» WHAT THE TASK REQUIRES
For every line in the records that has the word "einer", make a copy.

» RECORDS SHOWN
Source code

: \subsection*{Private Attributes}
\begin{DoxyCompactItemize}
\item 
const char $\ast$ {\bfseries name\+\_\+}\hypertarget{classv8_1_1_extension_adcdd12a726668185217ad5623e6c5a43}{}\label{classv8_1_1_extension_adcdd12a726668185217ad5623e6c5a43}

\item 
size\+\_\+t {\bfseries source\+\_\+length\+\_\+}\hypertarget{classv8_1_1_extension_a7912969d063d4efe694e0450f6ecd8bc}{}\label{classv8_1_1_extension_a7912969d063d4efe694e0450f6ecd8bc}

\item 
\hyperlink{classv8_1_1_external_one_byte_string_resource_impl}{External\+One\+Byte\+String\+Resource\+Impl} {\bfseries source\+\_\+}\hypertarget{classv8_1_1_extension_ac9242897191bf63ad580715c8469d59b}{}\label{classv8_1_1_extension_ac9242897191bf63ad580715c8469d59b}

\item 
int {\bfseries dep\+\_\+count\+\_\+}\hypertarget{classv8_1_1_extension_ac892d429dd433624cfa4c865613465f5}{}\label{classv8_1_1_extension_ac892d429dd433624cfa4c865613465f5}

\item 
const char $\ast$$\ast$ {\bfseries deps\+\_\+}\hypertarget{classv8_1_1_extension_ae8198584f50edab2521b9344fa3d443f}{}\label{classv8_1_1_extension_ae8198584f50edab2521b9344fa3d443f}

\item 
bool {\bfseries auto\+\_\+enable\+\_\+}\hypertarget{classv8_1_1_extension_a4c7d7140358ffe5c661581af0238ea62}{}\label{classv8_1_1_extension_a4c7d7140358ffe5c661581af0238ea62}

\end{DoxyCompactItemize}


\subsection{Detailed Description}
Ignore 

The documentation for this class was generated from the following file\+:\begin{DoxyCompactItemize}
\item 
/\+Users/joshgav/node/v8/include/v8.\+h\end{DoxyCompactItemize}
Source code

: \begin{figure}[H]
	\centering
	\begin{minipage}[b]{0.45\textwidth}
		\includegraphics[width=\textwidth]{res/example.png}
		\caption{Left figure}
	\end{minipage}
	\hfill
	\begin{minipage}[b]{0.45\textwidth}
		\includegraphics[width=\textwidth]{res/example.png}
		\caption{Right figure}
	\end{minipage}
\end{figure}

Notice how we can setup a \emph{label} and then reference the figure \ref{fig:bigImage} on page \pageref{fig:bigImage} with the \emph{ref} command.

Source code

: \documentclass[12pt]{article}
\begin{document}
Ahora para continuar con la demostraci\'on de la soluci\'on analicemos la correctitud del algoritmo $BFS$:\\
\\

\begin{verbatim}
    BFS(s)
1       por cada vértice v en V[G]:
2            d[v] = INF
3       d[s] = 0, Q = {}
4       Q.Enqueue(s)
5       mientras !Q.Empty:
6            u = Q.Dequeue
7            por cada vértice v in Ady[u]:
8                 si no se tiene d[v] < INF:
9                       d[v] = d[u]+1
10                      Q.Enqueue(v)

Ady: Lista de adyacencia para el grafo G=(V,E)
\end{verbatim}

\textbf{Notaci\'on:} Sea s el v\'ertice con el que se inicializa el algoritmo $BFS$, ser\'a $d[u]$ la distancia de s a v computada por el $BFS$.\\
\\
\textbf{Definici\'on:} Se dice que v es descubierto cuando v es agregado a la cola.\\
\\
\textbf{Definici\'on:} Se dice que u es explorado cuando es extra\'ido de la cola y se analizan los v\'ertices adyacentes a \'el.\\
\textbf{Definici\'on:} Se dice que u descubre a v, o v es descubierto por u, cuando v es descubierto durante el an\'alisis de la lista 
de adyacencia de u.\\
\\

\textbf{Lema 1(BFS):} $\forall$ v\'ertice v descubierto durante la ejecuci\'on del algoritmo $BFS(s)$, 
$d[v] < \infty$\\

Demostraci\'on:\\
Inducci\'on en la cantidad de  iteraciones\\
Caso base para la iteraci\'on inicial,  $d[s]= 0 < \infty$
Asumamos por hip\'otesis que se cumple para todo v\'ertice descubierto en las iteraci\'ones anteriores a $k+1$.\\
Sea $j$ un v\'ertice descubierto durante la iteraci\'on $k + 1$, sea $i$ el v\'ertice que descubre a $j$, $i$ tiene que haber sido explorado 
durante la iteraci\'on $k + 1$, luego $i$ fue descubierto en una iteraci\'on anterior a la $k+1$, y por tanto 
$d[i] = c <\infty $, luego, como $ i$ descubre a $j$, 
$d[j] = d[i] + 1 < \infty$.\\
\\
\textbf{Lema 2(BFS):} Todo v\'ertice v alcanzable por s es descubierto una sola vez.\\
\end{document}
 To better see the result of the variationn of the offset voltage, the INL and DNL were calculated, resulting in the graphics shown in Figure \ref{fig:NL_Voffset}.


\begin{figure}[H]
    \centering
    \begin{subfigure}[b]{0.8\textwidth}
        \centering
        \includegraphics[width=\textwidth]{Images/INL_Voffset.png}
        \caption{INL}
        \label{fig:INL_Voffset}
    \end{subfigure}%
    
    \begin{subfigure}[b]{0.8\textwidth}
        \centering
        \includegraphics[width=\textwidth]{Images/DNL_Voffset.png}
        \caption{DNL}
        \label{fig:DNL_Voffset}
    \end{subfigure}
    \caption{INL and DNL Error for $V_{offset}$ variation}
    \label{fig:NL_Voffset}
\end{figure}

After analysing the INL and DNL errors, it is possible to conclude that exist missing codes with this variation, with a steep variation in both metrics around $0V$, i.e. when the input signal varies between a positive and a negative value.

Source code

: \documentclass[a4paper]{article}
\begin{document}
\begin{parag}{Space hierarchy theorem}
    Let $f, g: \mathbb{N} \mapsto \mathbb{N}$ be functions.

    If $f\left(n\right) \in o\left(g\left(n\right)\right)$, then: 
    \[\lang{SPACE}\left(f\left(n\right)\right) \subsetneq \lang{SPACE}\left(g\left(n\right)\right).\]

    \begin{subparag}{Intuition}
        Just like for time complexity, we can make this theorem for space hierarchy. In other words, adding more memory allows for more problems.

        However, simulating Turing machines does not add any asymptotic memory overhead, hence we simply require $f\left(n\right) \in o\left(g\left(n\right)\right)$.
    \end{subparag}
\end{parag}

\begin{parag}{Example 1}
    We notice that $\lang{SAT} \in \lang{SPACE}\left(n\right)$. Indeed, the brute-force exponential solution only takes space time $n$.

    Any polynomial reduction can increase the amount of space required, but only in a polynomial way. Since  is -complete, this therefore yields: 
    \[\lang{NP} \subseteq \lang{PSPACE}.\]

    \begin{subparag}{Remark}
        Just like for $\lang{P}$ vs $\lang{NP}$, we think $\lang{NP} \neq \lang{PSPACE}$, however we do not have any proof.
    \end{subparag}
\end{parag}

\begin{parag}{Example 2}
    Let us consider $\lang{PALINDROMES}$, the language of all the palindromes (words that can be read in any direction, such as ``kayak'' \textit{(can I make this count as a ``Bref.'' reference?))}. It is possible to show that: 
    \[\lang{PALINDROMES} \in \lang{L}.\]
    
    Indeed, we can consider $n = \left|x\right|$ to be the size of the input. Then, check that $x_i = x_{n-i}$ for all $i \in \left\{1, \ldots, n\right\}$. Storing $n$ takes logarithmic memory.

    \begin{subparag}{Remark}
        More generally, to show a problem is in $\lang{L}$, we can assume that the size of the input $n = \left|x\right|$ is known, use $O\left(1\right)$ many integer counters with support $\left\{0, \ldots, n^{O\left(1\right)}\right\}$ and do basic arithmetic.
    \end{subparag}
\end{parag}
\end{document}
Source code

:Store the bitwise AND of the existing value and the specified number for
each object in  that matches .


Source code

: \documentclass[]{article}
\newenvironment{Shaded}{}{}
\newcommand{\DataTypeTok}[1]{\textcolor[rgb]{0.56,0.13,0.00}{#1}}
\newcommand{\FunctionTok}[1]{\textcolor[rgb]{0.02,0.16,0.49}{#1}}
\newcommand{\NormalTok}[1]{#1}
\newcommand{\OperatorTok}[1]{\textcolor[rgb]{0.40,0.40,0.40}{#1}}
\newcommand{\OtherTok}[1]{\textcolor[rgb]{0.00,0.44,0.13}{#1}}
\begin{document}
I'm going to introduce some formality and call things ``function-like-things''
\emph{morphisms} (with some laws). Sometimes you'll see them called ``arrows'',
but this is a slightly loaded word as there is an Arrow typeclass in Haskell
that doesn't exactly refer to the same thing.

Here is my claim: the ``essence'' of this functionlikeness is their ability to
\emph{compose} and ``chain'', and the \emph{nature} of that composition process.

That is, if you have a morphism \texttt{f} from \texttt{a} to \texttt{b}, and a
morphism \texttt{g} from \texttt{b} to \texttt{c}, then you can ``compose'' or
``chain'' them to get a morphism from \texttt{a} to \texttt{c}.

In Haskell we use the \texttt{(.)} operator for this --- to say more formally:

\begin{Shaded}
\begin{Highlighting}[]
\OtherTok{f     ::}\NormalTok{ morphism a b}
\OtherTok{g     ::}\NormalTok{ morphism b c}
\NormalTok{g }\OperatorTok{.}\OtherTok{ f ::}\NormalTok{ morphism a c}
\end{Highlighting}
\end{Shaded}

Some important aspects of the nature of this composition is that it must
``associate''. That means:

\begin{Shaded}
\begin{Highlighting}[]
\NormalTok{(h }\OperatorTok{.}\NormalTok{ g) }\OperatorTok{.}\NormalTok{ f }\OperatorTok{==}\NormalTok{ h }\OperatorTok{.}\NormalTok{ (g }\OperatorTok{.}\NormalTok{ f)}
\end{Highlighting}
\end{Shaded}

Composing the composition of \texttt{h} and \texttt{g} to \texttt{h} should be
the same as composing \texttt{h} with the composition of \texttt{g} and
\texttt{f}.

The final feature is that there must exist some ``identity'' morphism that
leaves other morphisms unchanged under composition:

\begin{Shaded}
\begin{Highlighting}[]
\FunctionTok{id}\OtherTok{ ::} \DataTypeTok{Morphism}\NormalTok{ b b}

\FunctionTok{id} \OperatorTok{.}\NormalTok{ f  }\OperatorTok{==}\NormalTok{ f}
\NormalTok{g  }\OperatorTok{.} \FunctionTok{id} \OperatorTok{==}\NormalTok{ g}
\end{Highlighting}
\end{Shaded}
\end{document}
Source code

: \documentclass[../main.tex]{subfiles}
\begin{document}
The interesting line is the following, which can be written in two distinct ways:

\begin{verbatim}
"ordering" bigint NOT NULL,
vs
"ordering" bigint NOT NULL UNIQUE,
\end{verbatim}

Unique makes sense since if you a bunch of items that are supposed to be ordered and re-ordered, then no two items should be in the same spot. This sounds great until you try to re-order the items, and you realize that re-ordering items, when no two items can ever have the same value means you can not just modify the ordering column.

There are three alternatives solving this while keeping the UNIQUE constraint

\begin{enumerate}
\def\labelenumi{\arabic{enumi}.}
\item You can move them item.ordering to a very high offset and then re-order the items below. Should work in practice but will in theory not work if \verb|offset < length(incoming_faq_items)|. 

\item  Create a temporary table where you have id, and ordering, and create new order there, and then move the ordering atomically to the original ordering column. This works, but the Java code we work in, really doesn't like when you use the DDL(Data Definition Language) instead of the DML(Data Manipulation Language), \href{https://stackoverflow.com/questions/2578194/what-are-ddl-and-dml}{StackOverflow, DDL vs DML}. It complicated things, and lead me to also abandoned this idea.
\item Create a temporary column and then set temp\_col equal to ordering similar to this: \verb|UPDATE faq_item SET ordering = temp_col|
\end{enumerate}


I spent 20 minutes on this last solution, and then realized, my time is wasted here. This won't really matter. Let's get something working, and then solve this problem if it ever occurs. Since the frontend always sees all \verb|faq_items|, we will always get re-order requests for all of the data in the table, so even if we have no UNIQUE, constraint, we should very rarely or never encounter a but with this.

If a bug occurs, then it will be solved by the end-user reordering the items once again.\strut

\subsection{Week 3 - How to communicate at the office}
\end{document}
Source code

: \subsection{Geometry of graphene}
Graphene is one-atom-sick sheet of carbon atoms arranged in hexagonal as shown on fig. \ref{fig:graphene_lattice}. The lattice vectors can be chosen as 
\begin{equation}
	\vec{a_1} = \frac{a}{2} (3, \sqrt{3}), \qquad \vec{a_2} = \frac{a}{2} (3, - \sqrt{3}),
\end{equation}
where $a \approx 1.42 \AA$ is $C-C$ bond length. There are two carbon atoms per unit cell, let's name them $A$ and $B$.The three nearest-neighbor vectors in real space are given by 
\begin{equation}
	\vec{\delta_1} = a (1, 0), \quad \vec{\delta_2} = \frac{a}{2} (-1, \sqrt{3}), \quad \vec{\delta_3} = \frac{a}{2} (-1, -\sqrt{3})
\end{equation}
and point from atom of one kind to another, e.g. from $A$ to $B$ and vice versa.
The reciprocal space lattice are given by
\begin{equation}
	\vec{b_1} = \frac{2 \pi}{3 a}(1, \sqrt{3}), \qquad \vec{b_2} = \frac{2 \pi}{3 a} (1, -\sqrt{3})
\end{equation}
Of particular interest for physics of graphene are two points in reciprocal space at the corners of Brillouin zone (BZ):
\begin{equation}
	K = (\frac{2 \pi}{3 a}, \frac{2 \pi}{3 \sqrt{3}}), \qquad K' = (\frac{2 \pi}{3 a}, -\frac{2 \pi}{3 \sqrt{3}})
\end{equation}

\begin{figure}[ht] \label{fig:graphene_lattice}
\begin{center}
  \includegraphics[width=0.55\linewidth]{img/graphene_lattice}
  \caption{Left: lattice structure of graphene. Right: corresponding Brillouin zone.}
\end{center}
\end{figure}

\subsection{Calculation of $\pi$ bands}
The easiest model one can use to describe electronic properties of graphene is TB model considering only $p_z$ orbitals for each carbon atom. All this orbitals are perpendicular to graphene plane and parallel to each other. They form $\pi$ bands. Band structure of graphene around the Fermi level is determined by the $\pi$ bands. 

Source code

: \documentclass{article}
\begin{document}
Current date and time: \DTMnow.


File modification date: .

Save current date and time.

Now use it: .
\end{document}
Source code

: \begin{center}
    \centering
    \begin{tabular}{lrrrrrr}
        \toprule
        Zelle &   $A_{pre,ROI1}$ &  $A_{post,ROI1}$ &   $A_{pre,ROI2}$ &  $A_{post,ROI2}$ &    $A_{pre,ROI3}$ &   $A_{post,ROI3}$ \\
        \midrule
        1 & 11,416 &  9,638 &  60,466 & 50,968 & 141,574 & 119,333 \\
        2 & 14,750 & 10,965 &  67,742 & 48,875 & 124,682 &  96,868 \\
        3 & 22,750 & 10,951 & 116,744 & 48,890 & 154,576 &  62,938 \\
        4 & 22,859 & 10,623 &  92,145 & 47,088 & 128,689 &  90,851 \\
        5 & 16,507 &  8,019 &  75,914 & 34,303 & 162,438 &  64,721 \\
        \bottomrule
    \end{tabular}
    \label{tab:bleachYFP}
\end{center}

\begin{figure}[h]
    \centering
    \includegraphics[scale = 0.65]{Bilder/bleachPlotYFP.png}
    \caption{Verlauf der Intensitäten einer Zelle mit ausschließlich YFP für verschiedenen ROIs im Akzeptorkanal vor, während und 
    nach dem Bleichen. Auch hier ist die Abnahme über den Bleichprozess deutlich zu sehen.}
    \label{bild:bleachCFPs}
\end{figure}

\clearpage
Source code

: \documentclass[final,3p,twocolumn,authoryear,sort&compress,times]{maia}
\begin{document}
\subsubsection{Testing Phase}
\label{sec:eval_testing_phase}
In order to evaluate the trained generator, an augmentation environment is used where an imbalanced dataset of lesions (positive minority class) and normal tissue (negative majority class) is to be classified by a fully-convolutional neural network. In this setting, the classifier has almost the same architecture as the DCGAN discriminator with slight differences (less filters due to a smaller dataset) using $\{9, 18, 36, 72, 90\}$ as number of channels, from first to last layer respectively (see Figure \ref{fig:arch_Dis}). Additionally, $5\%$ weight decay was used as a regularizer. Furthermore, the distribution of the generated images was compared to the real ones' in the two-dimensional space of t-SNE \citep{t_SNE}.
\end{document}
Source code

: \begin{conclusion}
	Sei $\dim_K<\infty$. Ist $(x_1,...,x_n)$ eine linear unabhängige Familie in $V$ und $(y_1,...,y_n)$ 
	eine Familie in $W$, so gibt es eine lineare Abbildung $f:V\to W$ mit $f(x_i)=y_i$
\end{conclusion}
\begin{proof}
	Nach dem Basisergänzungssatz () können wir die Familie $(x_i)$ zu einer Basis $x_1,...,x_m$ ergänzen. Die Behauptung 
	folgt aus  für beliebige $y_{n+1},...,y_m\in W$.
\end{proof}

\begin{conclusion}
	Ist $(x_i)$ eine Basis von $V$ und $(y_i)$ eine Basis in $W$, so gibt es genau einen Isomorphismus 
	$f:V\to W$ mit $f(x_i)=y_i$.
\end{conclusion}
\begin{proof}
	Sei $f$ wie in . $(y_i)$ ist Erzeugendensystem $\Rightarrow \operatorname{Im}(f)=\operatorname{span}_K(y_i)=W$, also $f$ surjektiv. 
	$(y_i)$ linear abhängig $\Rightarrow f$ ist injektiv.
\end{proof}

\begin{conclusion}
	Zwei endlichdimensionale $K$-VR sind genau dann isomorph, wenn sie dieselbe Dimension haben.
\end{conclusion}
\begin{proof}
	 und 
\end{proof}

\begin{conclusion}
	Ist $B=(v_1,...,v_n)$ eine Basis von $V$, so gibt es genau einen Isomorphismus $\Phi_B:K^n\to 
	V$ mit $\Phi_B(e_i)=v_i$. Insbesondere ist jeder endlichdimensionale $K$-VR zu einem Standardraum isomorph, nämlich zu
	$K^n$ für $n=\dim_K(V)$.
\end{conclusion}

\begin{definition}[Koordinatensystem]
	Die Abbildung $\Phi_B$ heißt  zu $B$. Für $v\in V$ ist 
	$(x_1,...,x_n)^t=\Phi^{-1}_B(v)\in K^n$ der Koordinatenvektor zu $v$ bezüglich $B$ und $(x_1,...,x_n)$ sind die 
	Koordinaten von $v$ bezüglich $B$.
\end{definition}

» WRITTEN SOLUTION
    \caption{Verlauf der Intensitäten einer Zelle mit ausschließlich YFP für verschiedenen ROIs im Akzeptorkanal vor, während und 
	Nach dem Basisergänzungssatz () können wir die Familie $(x_i)$ zu einer Basis $x_1,...,x_m$ ergänzen. Die Behauptung 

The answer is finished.